AIM OF THE EXERCISE:
Report every line in the records below that holds the word "would".
╭─ AVAILABLE DATA
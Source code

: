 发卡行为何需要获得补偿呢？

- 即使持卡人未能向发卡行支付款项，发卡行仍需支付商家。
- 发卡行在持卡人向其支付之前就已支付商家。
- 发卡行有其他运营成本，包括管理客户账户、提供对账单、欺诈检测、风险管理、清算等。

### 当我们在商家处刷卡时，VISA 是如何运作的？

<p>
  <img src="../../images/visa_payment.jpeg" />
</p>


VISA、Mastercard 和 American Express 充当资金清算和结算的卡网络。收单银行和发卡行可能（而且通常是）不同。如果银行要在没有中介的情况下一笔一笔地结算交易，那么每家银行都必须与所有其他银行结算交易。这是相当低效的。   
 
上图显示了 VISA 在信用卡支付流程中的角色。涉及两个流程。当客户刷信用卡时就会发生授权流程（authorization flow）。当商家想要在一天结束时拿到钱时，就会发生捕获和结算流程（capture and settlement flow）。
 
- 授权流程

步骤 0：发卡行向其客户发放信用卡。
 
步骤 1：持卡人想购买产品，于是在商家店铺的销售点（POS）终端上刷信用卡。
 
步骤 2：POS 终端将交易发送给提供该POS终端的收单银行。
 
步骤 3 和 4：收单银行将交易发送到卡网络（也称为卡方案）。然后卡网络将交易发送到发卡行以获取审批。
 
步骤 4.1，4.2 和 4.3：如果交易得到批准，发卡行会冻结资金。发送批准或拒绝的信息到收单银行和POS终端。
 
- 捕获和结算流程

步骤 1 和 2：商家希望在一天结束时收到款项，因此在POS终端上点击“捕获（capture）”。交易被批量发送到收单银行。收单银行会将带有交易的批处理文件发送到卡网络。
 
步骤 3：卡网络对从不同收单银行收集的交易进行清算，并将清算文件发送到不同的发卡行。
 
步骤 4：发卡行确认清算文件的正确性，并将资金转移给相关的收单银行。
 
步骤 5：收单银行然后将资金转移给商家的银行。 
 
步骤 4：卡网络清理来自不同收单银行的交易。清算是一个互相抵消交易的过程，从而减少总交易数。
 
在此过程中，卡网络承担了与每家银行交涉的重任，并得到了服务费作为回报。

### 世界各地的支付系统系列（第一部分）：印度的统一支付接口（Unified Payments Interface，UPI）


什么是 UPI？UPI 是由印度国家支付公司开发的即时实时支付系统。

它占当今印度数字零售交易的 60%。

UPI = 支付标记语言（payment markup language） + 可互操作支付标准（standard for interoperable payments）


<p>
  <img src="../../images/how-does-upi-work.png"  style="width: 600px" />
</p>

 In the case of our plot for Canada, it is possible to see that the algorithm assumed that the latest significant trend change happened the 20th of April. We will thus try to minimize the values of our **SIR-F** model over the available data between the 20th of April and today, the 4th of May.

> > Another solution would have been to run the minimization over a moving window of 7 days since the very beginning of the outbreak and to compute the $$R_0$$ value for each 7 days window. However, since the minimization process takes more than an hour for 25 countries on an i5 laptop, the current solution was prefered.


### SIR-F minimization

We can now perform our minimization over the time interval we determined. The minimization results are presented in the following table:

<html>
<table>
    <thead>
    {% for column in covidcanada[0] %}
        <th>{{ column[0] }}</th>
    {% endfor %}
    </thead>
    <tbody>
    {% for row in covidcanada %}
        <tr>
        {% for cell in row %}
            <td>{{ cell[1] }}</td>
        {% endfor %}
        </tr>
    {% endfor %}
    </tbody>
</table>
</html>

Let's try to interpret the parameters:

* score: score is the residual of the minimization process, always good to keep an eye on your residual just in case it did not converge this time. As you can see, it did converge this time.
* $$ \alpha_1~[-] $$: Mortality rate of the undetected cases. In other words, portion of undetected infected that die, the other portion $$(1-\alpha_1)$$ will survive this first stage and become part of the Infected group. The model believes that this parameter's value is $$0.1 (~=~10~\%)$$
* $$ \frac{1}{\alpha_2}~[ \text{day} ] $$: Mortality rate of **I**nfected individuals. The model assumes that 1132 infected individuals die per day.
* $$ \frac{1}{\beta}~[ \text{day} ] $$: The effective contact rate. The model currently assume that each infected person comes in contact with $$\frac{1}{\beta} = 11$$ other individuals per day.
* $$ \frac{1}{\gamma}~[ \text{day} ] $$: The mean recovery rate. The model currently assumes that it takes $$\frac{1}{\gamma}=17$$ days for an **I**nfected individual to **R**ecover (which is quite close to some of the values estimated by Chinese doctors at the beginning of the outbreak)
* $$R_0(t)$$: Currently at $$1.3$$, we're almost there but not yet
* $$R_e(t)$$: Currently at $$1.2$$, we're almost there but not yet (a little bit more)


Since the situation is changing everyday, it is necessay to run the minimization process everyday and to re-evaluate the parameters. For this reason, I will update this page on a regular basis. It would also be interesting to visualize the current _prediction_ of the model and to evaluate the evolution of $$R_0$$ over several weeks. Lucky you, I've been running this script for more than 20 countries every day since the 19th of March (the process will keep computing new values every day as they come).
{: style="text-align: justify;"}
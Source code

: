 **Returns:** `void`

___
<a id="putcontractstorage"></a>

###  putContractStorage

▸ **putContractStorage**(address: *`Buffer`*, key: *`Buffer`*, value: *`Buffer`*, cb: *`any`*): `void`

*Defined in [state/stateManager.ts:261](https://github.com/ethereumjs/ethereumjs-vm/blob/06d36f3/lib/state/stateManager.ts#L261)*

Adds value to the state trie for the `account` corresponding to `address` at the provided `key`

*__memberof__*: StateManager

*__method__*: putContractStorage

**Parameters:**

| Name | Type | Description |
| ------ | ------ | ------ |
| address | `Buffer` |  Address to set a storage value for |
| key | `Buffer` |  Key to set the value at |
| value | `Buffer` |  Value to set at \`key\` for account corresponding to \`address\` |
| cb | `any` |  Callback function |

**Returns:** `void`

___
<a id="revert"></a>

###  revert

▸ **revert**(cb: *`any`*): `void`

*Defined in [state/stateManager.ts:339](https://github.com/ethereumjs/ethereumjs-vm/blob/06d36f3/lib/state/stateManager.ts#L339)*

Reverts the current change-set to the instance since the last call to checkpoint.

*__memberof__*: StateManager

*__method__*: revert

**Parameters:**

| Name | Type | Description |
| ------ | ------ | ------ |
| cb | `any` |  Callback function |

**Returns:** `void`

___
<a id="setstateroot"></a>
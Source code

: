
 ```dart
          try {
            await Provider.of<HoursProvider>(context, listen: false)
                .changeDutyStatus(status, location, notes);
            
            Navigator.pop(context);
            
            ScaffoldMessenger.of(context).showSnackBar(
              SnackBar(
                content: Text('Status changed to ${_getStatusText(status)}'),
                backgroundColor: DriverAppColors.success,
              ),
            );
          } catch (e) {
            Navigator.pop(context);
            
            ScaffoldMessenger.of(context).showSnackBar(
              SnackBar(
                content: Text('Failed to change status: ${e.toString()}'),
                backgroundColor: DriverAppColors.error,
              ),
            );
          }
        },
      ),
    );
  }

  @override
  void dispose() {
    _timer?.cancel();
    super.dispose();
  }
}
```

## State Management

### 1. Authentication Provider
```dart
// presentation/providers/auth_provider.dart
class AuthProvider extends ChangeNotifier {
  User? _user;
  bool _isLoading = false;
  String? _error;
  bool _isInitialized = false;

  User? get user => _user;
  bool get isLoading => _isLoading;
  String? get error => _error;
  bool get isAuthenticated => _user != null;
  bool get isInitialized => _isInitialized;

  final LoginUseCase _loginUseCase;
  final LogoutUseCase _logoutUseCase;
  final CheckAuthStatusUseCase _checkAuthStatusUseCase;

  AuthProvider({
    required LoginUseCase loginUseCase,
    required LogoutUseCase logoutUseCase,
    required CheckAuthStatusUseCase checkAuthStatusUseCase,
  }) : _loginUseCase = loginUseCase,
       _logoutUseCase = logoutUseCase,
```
╰─
WRITTEN ANSWER:
> > Another solution would have been to run the minimization over a moving window of 7 days since the very beginning of the outbreak and to compute the $$R_0$$ value for each 7 days window. However, since the minimization process takes more than an hour for 25 countries on an i5 laptop, the current solution was prefered.
Since the situation is changing everyday, it is necessay to run the minimization process everyday and to re-evaluate the parameters. For this reason, I will update this page on a regular basis. It would also be interesting to visualize the current _prediction_ of the model and to evaluate the evolution of $$R_0$$ over several weeks. Lucky you, I've been running this script for more than 20 countries every day since the 19th of March (the process will keep computing new values every day as they come).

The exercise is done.